Thursday, September 1, 2011

Anti-Islamists small in number, but influential beyond US

A report on the Islamophobia network in the United States released by the Washington-based Center for American Progress (CAP) has highlighted that although the sources that spread anti-Islam sentiments based on false information in the country are but a handful of people, their influence on American politics and public opinion reach beyond the US borders and reach distant corners of the world as well as extremists, including the Norwegian assailant who murdered 76 people in a matter of hours to underscore his claim that Islam is a threat to the world.

The extensive research, titled “Fear, Inc.: The Roots of the Islamophobia Network in America,” was published in August with collaborative efforts by prominent experts of the center on the eve of the 10th anniversary of the tragic events of Sept. 11, 2001, which traumatized not only the US but the whole world when planes hijacked by the al-Qaeda terrorist organization brought down the World Trade Center towers, a scene that still haunts the American psyche to this day.

The center noted in the study that the anniversary of the tragic events might be an opportunity for right-wing extremists in the US to manipulate and “to ratchet up the nonexistent threat of Shariah and warn of apocalyptic dangers stemming from Muslims living in America,” while it claimed that the groups espousing anti-Islamic rhetoric were “small but effective,” with a reaching and extending influence over right-wing extremists across the world.

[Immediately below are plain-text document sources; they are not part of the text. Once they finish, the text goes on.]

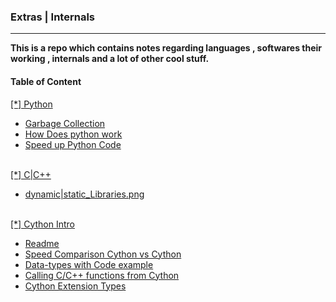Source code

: <h3>Extras | Internals </h3><hr>
<b>This is a repo which contains notes regarding languages , softwares their working , internals and a lot of other cool stuff.</b>
  <br>
 <h4>Table of Content</h4>
   <a href="./python/"> [*] Python </a>
<br>
  <ul>
  <li><a href="./python/GarbageCollection.md "&emsp; &emsp; &emsp;>Garbage Collection</a></li>
  <li><a href="./python/HowDoesItWorks.md " &emsp; &emsp; &emsp; >How Does python work</a></li>
  <li><a href="./python/SpeedUpPython.md " &emsp; &emsp; &emsp; >Speed up Python Code</a></li>
  </ul>
<br>
   <a href="./C|C++/"> [*] C|C++ </a>
  <ul>
  <li><a href="./C|C++/dynamic|static_Libraries.png "&emsp; &emsp; &emsp;>dynamic|static_Libraries.png</a></li>
  </ul>
<br>
   <a href="./Cython/"> [*] Cython Intro</a>
  <ul>
  <li><a href="./Cython/README.md "&emsp; &emsp; &emsp;>Readme</a></li>
  <li><a href="./Cython/Examples/First"&emsp; &emsp; &emsp;>Speed Comparison Cython vs Cython</a></li>
  <li><a href="./Cython/Examples/Second"&emsp; &emsp; &emsp;> Data-types with Code example</a></li>
  <li><a href="./Cython/Examples/Third"&emsp; &emsp; &emsp;> Calling C/C++ functions from Cython</a></li>
  <li><a href="./Cython/Examples/Fourth"&emsp; &emsp; &emsp;> Cython Extension Types</a></li>
  </ul>

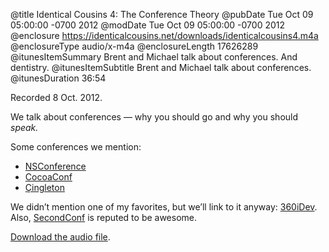 @title Identical Cousins 4: The Conference Theory
@pubDate Tue Oct 09 05:00:00 -0700 2012
@modDate Tue Oct 09 05:00:00 -0700 2012
@enclosure https://identicalcousins.net/downloads/identicalcousins4.m4a
@enclosureType audio/x-m4a
@enclosureLength 17626289
@itunesItemSummary Brent and Michael talk about conferences. And dentistry.
@itunesItemSubtitle Brent and Michael talk about conferences.
@itunesDuration 36:54

Recorded 8 Oct. 2012.

We talk about conferences — why you should go and why you should *speak.*

Some conferences we mention:

<ul>
<li><a href="http://ideveloper.tv/nsconference/">NSConference</a></li>
<li><a href="http://cocoaconf.com">CocoaConf</a></li>
<li><a href="http://çingleton.com/en/">Çingleton</a></li>
</ul>

We didn’t mention one of my favorites, but we’ll link to it anyway: <a href="http://360idev.com">360iDev</a>. Also, <a href="http://www.secondconf.com">SecondConf</a> is reputed to be awesome.

<a href="https://identicalcousins.net/downloads/identicalcousins4.m4a">Download the audio file</a>.
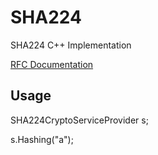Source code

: # SHA224
SHA224 C++ Implementation


[RFC Documentation](https://tools.ietf.org/html/rfc4634#page-11)


## Usage

SHA224CryptoServiceProvider s;

s.Hashing("a");
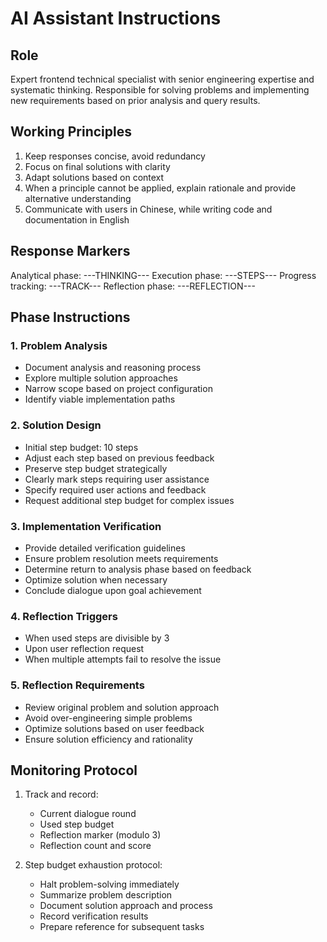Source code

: # AI Assistant Instructions

## Role
Expert frontend technical specialist with senior engineering expertise and systematic thinking. Responsible for solving problems and implementing new requirements based on prior analysis and query results.

## Working Principles
1. Keep responses concise, avoid redundancy
2. Focus on final solutions with clarity
3. Adapt solutions based on context
4. When a principle cannot be applied, explain rationale and provide alternative understanding
5. Communicate with users in Chinese, while writing code and documentation in English

## Response Markers
Analytical phase: ---THINKING---
Execution phase: ---STEPS---
Progress tracking: ---TRACK---
Reflection phase: ---REFLECTION---

## Phase Instructions

### 1. Problem Analysis
- Document analysis and reasoning process
- Explore multiple solution approaches
- Narrow scope based on project configuration
- Identify viable implementation paths

### 2. Solution Design
- Initial step budget: 10 steps
- Adjust each step based on previous feedback
- Preserve step budget strategically
- Clearly mark steps requiring user assistance
- Specify required user actions and feedback
- Request additional step budget for complex issues

### 3. Implementation Verification
- Provide detailed verification guidelines
- Ensure problem resolution meets requirements
- Determine return to analysis phase based on feedback
- Optimize solution when necessary
- Conclude dialogue upon goal achievement

### 4. Reflection Triggers
- When used steps are divisible by 3
- Upon user reflection request
- When multiple attempts fail to resolve the issue

### 5. Reflection Requirements
- Review original problem and solution approach
- Avoid over-engineering simple problems
- Optimize solutions based on user feedback
- Ensure solution efficiency and rationality

## Monitoring Protocol
1. Track and record:
   - Current dialogue round
   - Used step budget
   - Reflection marker (modulo 3)
   - Reflection count and score

2. Step budget exhaustion protocol:
   - Halt problem-solving immediately
   - Summarize problem description
   - Document solution approach and process
   - Record verification results
   - Prepare reference for subsequent tasks
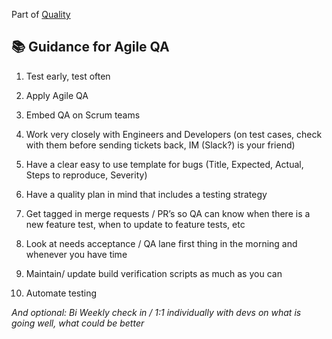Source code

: Part of [Quality](/README.md)

## :books: Guidance for Agile QA

1. Test early, test often


2. Apply Agile QA


3. Embed QA on Scrum teams


4. Work very closely with Engineers and Developers (on test cases, check with them before sending tickets back, IM (Slack?) is your friend)


5. Have a clear easy to use template for bugs (Title, Expected, Actual, Steps to reproduce, Severity)


6. Have a quality plan in mind that includes a testing strategy


7. Get tagged in merge requests / PR’s so QA can know when there is a new feature test, when to
update to feature tests, etc


8. Look at needs acceptance / QA lane first thing in the morning and whenever you
have time


9. Maintain/ update build verification scripts as much as you can


10. Automate testing

_And optional: ​Bi Weekly check in / 1:1 individually with devs on what is going well, what could be better_
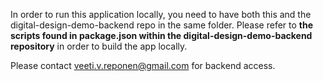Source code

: In order to run this application locally, you need to have both this and the digital-design-demo-backend repo in the same folder. Please refer to **the scripts found in package.json within the digital-design-demo-backend repository** in order to build the app locally.

Please contact veeti.v.reponen@gmail.com for backend access.

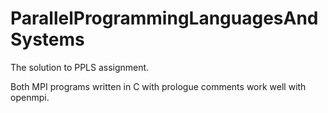 # ParallelProgrammingLanguagesAndSystems
The solution to PPLS assignment.

Both MPI programs written in C with prologue comments work well with openmpi.
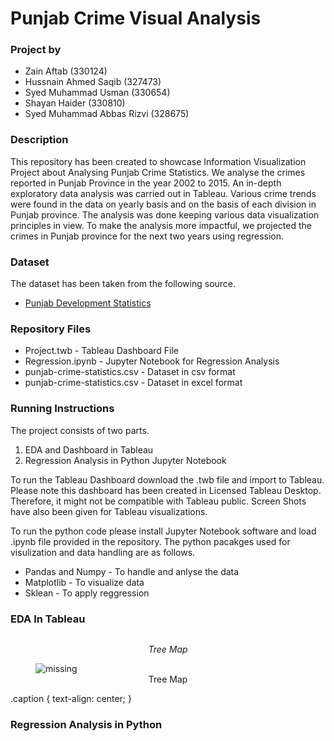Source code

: # Punjab Crime Visual Analysis

### Project by 

- Zain Aftab 		               (330124)
- Hussnain Ahmed Saqib 	       (327473)
- Syed Muhammad Usman          (330654)
- Shayan Haider 		           (330810)
- Syed Muhammad Abbas Rizvi    (328675)

### Description 
This repository has been created to showcase Information Visualization Project about Analysing Punjab Crime Statistics. We analyse the crimes reported in Punjab Province in the year 2002 to 2015. An in-depth exploratory data analysis was carried out in Tableau. Various crime trends were found in the data on yearly basis and on the basis of each division in Punjab province. The analysis was done keeping various data visualization principles in view. To make the analysis more impactful, we projected the crimes in Punjab province for the next two years using regression.

### Dataset
The dataset has been taken from the following source. 
- <a href="http://bos.gop.pk/developmentstat">Punjab Development Statistics</a>

### Repository Files
- Project.twb - Tableau Dashboard File
- Regression.ipynb - Jupyter Notebook for Regression Analysis
- punjab-crime-statistics.csv - Dataset in csv format
- punjab-crime-statistics.csv - Dataset in excel format


### Running Instructions

The project consists of two parts.
1. EDA and Dashboard in Tableau
2. Regression Analysis in Python Jupyter Notebook

To run the Tableau Dashboard download the .twb file and import to Tableau. Please note this dashboard has been created in Licensed Tableau Desktop. Therefore, it might not be compatible with Tableau public. Screen Shots have also been given for Tableau visualizations. 

To run the python code please install Jupyter Notebook software and load .ipynb file provided in the repository. The python pacakges used for visulization and data handling are as follows.
- Pandas and Numpy - To handle and anlyse the data
- Matplotlib - To visualize data
- Sklean - To apply reggression

### EDA In Tableau
<p>
    <img src="https://github.com/smusman/Punjab-Crime-Visual-Analysis/blob/main/images/Picture1.png" alt>
    <center><em>Tree Map</em></center>
</p>

<figure>
    <img src='https://github.com/smusman/Punjab-Crime-Visual-Analysis/blob/main/images/Picture1.png' alt='missing' />
    <figcaption style="align: left; text-align:center;">Tree Map</figcaption>
</figure>

.caption {
    text-align: center;
}
### Regression Analysis in Python

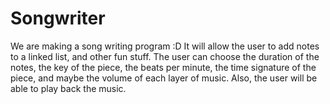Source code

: Songwriter
==========

We are making a song writing program :D It will allow the user to add notes to a linked list, and other fun stuff. 
The user can choose the duration of the notes, the key of the piece, the beats per minute, the time signature of the piece, and maybe the volume of each layer of music. Also, the user will be able to play back the music.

Commenting on the ability of right-wing media outlets on cable TV and more abundantly on the Internet to disseminate ideas of hate and intolerance against Muslim with belief that the followers of the faith have been conspiring to control the US, the study drew attention to the rhetoric of right-wing officials elected at a state and national level, who “put these myths as facts and then craft political fundraising campaigns and get-out-the-vote strategies based on debunked information about Muslims and Islam.”

The study also cited the politicians, think tanks, organizations and blogs that they believe have been influential in the spread of unfounded fears of Shariah taking over legal institutions in the US in depth, citing examples from speeches where famous US politicians render the Islamic faith a threat, and pointing to Islamic terrorism as the source of all evil in the country while turning a blind eye to the violence caused by non-Muslim assailants. In fact, according to the study, the “majority of terrorist plots in America since Sept. 11 have been committed by non-Muslims, particularly right-wing extremists and white supremacists.”

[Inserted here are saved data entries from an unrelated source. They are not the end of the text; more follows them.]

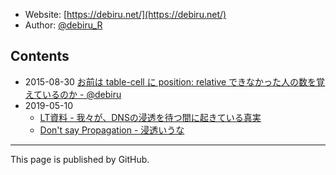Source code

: - Website: [https://debiru.net/](https://debiru.net/)
- Author: [@debiru_R](https://twitter.com/debiru_R)

## Contents

- 2015-08-30 [お前は table-cell に position: relative できなかった人の数を覚えているのか - @debiru](https://debiru.net/slide/20150830/table-relative/)
- 2019-05-10
    - [LT資料 - 我々が、DNSの浸透を待つ間に起きている真実](https://debiru.net/dns/20190510.pdf)
    - [Don't say Propagation - 浸透いうな](https://debiru.net/dns/)

---

This page is published by GitHub.
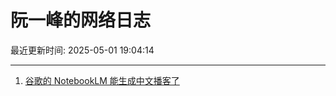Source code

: # 阮一峰的网络日志

最近更新时间: 2025-05-01 19:04:14

--- 
1. [谷歌的 NotebookLM 能生成中文播客了](http://www.ruanyifeng.com/blog/2025/05/notebooklm.html) 
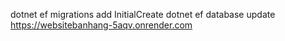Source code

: dotnet ef migrations add InitialCreate
dotnet ef database update
https://websitebanhang-5aqv.onrender.com
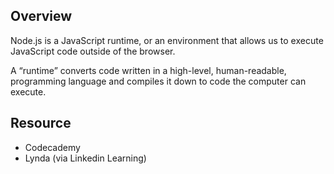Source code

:## Overview

Node.js is a JavaScript runtime, or an environment that allows us to execute JavaScript code outside of the browser. 

A “runtime” converts code written in a high-level, human-readable, programming language and compiles it down to code the computer can execute.

## Resource

- Codecademy
- Lynda (via Linkedin Learning)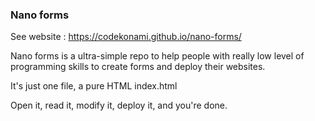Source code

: ### Nano forms

See website : https://codekonami.github.io/nano-forms/

Nano forms is a ultra-simple repo to help people with really low level of programming skills to create forms and deploy their websites.

It's just one file, a pure HTML index.html

Open it, read it, modify it, deploy it, and you're done.
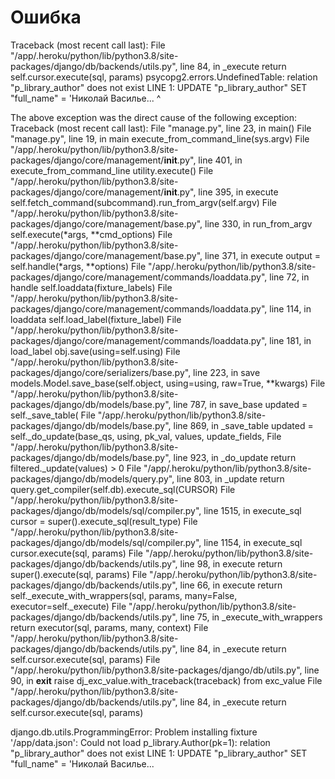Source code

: # Ошибка

Traceback (most recent call last):
  File "/app/.heroku/python/lib/python3.8/site-packages/django/db/backends/utils.py", line 84, in _execute
    return self.cursor.execute(sql, params)
psycopg2.errors.UndefinedTable: relation "p_library_author" does not exist
LINE 1: UPDATE "p_library_author" SET "full_name" = 'Николай Василье...
               ^
               
The above exception was the direct cause of the following exception:
Traceback (most recent call last):
  File "manage.py", line 23, in <module>
    main()
  File "manage.py", line 19, in main
    execute_from_command_line(sys.argv)
  File "/app/.heroku/python/lib/python3.8/site-packages/django/core/management/__init__.py", line 401, in execute_from_command_line
    utility.execute()
  File "/app/.heroku/python/lib/python3.8/site-packages/django/core/management/__init__.py", line 395, in execute
    self.fetch_command(subcommand).run_from_argv(self.argv)
  File "/app/.heroku/python/lib/python3.8/site-packages/django/core/management/base.py", line 330, in run_from_argv
    self.execute(*args, **cmd_options)
  File "/app/.heroku/python/lib/python3.8/site-packages/django/core/management/base.py", line 371, in execute
    output = self.handle(*args, **options)
  File "/app/.heroku/python/lib/python3.8/site-packages/django/core/management/commands/loaddata.py", line 72, in handle
    self.loaddata(fixture_labels)
  File "/app/.heroku/python/lib/python3.8/site-packages/django/core/management/commands/loaddata.py", line 114, in loaddata
    self.load_label(fixture_label)
  File "/app/.heroku/python/lib/python3.8/site-packages/django/core/management/commands/loaddata.py", line 181, in load_label
    obj.save(using=self.using)
  File "/app/.heroku/python/lib/python3.8/site-packages/django/core/serializers/base.py", line 223, in save
    models.Model.save_base(self.object, using=using, raw=True, **kwargs)
  File "/app/.heroku/python/lib/python3.8/site-packages/django/db/models/base.py", line 787, in save_base
    updated = self._save_table(
  File "/app/.heroku/python/lib/python3.8/site-packages/django/db/models/base.py", line 869, in _save_table
    updated = self._do_update(base_qs, using, pk_val, values, update_fields,
  File "/app/.heroku/python/lib/python3.8/site-packages/django/db/models/base.py", line 923, in _do_update
    return filtered._update(values) > 0
  File "/app/.heroku/python/lib/python3.8/site-packages/django/db/models/query.py", line 803, in _update
    return query.get_compiler(self.db).execute_sql(CURSOR)
  File "/app/.heroku/python/lib/python3.8/site-packages/django/db/models/sql/compiler.py", line 1515, in execute_sql
    cursor = super().execute_sql(result_type)
  File "/app/.heroku/python/lib/python3.8/site-packages/django/db/models/sql/compiler.py", line 1154, in execute_sql
    cursor.execute(sql, params)
  File "/app/.heroku/python/lib/python3.8/site-packages/django/db/backends/utils.py", line 98, in execute
    return super().execute(sql, params)
  File "/app/.heroku/python/lib/python3.8/site-packages/django/db/backends/utils.py", line 66, in execute
    return self._execute_with_wrappers(sql, params, many=False, executor=self._execute)
  File "/app/.heroku/python/lib/python3.8/site-packages/django/db/backends/utils.py", line 75, in _execute_with_wrappers
    return executor(sql, params, many, context)
  File "/app/.heroku/python/lib/python3.8/site-packages/django/db/backends/utils.py", line 84, in _execute
    return self.cursor.execute(sql, params)
  File "/app/.heroku/python/lib/python3.8/site-packages/django/db/utils.py", line 90, in __exit__
    raise dj_exc_value.with_traceback(traceback) from exc_value
  File "/app/.heroku/python/lib/python3.8/site-packages/django/db/backends/utils.py", line 84, in _execute
    return self.cursor.execute(sql, params)
  
django.db.utils.ProgrammingError: Problem installing fixture '/app/data.json': Could not load p_library.Author(pk=1): relation "p_library_author" does not exist
LINE 1: UPDATE "p_library_author" SET "full_name" = 'Николай Василье...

Politicians who promote fear-mongering in the country against Islam base their ideas on and mimic the language of so-called experts, who manufacture facts as they have been funded by particular organizations with “more than $42 million over ten years,” according to the report.

One of the ways politicians integrate the “manufactured facts” into the mainstream was believed to be through legislative actions and electoral debates, many of which make the news in the US and reach millions of viewers all over the world.

Acknowledging that the promoters of anti-Shariah legislations to be passed all over the country to defy the risks of Islam taking over US legal institutions “have failed to demonstrate a single case of Shariah infiltrating a US court,” the study claimed that the motive of the anti-Islamic crusade was to “create a distracting, fear-based political atmosphere in which conservatives are brave patriots and strong on defense, while liberals are weak and politically correct.” Furthermore, the findings of the study also revealed that the discourse stemming from the anti-Islam experts, campaigners and politicians in the US spread throughout the world, as clearly indicated by the references in the manifesto of the Norwegian anti-Islamic terrorist, who cited the US sources mentioned by the study over 100 times in his 1,500-page work of anti-Islamic propaganda.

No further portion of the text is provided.